*** Opening of Source data ***
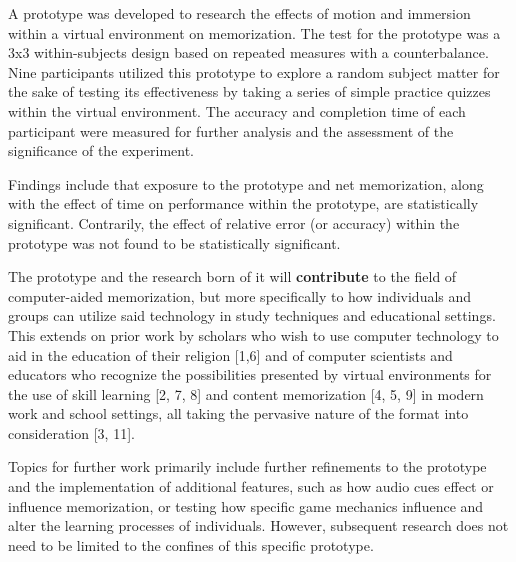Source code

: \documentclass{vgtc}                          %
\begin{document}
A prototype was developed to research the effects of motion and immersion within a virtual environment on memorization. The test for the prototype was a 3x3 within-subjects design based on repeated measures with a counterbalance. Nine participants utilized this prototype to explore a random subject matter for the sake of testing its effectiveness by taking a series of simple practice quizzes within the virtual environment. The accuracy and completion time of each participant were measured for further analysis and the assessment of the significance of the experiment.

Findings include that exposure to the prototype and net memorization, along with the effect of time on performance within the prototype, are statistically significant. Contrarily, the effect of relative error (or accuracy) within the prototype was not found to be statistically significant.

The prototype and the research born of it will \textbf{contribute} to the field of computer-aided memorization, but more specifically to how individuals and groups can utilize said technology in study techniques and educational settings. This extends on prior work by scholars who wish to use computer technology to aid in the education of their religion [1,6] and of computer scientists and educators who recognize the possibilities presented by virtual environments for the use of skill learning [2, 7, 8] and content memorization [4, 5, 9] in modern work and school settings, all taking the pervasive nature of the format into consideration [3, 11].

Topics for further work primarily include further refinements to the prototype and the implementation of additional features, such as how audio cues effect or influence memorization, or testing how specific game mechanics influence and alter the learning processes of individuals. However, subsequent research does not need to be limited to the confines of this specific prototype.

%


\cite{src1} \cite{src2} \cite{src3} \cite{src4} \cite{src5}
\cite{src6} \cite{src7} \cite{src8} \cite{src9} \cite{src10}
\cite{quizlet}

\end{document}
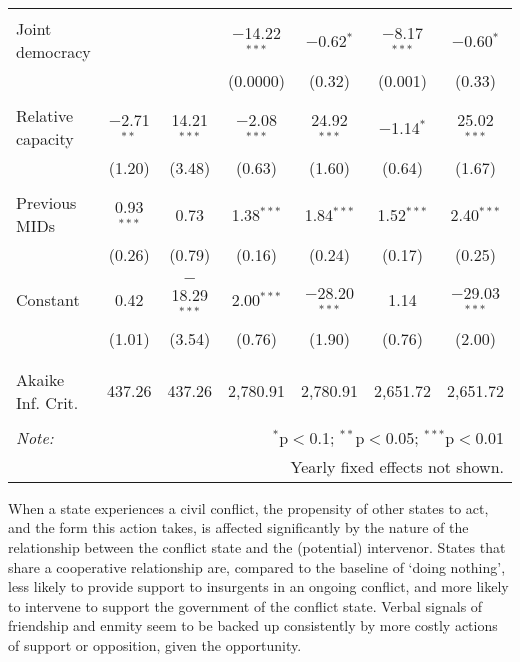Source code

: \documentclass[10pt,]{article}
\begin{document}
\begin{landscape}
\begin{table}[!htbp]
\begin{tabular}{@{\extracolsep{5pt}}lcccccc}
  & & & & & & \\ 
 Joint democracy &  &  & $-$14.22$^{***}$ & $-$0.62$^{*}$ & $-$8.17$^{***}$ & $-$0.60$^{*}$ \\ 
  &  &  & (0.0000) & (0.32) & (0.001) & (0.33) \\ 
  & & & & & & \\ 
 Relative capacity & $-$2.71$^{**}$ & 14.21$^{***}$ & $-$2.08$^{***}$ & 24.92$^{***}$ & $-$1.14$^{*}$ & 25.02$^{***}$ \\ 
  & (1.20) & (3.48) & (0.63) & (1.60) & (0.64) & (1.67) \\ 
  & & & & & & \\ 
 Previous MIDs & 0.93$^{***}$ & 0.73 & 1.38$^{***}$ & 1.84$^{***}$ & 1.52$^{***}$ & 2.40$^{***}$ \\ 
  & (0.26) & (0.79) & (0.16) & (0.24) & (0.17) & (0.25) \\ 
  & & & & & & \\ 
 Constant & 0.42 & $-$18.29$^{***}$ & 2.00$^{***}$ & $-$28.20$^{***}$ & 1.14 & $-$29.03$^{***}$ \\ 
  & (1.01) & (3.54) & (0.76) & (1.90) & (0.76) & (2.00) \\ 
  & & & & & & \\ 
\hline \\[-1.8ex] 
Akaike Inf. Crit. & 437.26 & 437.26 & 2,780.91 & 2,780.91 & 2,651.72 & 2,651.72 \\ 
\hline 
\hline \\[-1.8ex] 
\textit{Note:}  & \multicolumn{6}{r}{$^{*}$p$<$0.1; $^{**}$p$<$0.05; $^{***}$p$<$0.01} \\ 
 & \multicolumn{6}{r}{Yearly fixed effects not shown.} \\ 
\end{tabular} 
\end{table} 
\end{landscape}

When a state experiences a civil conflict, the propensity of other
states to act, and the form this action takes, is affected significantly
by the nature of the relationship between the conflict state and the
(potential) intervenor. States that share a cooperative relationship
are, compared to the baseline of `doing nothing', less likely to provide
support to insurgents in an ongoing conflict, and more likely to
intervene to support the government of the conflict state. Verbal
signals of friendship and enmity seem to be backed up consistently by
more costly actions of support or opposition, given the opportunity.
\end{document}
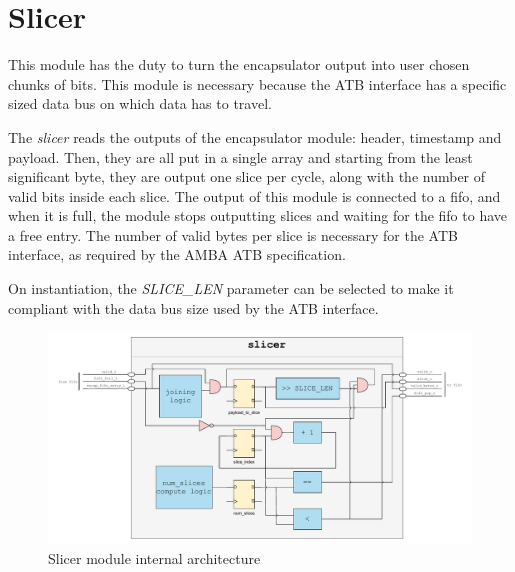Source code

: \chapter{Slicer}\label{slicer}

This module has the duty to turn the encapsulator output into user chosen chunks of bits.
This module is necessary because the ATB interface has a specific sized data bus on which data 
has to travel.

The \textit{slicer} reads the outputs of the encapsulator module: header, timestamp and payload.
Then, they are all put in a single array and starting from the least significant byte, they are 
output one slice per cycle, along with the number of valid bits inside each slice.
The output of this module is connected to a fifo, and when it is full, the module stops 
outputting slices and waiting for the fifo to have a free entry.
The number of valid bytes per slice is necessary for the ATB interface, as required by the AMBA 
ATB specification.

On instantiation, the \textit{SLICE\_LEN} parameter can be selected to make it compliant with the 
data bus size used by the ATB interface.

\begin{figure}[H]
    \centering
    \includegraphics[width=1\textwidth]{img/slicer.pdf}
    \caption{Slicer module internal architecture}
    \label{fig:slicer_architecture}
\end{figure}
*** Close of Source data ***
Give again exactly the lines running from the beginning of the material above through the line that contains "A prototype was", and leave out every picture.

Source code

: \documentclass{vgtc}                          %
\begin{document}
A prototype was developed to research the effects of motion and immersion within a virtual environment on memorization. The test for the prototype was a 3x3 within-subjects design based on repeated measures with a counterbalance. Nine participants utilized this prototype to explore a random subject matter for the sake of testing its effectiveness by taking a series of simple practice quizzes within the virtual environment. The accuracy and completion time of each participant were measured for further analysis and the assessment of the significance of the experiment.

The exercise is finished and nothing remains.